• _Prompt_
Every line in the data below from the one containing "poxxxnet/poxxxnet is a" down to the one containing "- 📝 I like to", both included, must be retyped exactly; no other line is to appear.
<<<<
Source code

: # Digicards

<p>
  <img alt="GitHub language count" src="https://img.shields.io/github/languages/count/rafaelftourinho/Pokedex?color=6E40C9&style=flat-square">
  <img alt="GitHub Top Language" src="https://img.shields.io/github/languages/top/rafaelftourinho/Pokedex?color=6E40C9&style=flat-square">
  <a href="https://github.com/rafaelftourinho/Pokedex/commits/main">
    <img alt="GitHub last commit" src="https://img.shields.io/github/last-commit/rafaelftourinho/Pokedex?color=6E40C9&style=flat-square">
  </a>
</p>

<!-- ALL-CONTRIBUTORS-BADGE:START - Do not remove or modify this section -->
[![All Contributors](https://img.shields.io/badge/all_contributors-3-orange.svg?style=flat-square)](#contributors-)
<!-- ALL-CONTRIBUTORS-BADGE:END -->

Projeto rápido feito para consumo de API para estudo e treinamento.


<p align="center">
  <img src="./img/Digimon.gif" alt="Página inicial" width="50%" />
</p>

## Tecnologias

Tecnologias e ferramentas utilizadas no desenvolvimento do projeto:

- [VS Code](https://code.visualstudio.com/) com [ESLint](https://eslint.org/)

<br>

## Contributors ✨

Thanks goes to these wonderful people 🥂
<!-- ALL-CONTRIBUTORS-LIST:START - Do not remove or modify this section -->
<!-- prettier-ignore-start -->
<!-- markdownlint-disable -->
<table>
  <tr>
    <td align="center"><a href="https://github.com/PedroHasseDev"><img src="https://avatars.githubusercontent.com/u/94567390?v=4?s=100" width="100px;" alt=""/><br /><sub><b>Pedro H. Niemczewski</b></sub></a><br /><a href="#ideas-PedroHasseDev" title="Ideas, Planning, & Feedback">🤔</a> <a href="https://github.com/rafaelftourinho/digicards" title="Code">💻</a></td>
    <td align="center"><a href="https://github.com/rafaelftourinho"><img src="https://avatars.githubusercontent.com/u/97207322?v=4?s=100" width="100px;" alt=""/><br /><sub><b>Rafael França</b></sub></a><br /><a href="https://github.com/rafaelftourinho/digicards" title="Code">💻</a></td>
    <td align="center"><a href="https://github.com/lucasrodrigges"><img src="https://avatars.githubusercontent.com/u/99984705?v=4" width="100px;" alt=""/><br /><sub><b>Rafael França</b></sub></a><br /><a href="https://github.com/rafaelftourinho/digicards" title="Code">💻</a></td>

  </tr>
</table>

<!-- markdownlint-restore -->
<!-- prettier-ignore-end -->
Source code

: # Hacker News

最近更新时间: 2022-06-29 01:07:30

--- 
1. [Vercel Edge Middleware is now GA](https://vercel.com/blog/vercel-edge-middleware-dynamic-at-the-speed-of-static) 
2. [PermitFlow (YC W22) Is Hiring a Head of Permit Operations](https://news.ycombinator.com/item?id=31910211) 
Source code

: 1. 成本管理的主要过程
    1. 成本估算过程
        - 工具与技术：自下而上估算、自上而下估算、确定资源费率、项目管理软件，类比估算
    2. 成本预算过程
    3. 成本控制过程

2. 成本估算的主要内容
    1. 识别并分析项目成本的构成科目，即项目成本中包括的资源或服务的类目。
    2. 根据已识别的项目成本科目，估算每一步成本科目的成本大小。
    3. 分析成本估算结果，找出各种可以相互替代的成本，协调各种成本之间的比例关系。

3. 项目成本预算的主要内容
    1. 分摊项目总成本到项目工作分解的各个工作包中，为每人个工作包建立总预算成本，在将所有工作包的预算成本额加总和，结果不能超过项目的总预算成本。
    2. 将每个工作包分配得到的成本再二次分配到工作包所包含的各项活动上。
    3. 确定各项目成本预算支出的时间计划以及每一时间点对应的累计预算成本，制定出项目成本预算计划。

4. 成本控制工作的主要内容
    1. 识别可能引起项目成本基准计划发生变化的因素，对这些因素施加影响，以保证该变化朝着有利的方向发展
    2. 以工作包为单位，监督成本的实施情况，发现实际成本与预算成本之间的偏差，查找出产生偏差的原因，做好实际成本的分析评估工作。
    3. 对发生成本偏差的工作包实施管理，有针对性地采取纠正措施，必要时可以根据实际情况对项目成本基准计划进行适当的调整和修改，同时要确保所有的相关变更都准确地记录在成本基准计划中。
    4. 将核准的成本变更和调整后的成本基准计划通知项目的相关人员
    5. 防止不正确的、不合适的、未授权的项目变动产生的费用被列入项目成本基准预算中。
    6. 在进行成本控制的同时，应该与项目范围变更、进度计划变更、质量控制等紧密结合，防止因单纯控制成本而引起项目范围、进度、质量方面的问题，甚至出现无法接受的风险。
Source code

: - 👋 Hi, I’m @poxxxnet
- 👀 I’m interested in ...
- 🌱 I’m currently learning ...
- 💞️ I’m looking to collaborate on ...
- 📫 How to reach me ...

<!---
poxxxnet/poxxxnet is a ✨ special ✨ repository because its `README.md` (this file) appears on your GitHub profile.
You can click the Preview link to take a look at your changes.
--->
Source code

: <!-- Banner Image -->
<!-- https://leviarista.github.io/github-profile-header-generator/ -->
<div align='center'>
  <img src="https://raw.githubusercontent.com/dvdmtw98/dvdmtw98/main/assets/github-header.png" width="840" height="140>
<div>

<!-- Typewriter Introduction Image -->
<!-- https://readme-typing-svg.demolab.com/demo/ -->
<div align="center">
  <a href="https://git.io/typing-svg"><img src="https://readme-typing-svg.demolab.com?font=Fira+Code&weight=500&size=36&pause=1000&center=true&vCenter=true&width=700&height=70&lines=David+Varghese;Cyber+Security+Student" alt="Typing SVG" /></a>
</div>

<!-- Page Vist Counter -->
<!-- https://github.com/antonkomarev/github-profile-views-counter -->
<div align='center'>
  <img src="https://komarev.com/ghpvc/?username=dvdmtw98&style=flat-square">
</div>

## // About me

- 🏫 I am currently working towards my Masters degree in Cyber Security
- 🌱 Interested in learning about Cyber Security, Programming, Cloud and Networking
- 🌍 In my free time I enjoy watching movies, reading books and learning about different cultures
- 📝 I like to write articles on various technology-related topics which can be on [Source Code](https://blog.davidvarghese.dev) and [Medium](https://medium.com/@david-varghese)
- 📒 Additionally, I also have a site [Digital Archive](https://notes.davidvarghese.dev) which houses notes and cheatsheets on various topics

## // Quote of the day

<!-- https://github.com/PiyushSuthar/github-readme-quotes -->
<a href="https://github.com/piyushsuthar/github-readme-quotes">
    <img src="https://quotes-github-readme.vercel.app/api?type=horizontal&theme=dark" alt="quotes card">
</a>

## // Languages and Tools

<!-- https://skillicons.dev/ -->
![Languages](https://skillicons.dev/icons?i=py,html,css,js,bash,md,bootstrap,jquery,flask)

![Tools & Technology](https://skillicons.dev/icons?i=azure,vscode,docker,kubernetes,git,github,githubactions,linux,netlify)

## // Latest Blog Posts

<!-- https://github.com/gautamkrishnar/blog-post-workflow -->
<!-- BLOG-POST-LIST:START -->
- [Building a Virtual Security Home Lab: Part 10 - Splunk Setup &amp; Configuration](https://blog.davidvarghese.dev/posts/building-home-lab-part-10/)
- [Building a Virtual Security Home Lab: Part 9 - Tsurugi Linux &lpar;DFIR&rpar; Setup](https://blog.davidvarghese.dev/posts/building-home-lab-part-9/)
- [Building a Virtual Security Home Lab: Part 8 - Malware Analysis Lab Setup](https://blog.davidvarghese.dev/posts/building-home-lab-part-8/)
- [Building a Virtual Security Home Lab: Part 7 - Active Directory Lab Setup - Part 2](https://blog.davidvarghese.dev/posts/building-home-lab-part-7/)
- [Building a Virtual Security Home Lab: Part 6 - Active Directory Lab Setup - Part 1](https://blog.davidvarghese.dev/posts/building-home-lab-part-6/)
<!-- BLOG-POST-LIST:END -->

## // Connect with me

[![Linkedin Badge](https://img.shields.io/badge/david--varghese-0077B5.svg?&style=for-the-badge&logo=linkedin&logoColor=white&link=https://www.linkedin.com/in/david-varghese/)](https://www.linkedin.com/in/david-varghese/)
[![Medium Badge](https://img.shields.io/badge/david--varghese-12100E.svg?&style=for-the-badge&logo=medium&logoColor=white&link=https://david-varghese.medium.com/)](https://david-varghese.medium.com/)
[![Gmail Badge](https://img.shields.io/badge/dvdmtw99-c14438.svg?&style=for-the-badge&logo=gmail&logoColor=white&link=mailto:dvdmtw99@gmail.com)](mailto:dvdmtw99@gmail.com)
>>>>
• _Completed exercise_
poxxxnet/poxxxnet is a ✨ special ✨ repository because its `README.md` (this file) appears on your GitHub profile.
You can click the Preview link to take a look at your changes.
--->
Source code

: <!-- Banner Image -->
<!-- https://leviarista.github.io/github-profile-header-generator/ -->
<div align='center'>
  <img src="https://raw.githubusercontent.com/dvdmtw98/dvdmtw98/main/assets/github-header.png" width="840" height="140>
<div>

<!-- Typewriter Introduction Image -->
<!-- https://readme-typing-svg.demolab.com/demo/ -->
<div align="center">
  <a href="https://git.io/typing-svg"><img src="https://readme-typing-svg.demolab.com?font=Fira+Code&weight=500&size=36&pause=1000&center=true&vCenter=true&width=700&height=70&lines=David+Varghese;Cyber+Security+Student" alt="Typing SVG" /></a>
</div>

<!-- Page Vist Counter -->
<!-- https://github.com/antonkomarev/github-profile-views-counter -->
<div align='center'>
  <img src="https://komarev.com/ghpvc/?username=dvdmtw98&style=flat-square">
</div>

## // About me

- 🏫 I am currently working towards my Masters degree in Cyber Security
- 🌱 Interested in learning about Cyber Security, Programming, Cloud and Networking
- 🌍 In my free time I enjoy watching movies, reading books and learning about different cultures
- 📝 I like to write articles on various technology-related topics which can be on [Source Code](https://blog.davidvarghese.dev) and [Medium](https://medium.com/@david-varghese)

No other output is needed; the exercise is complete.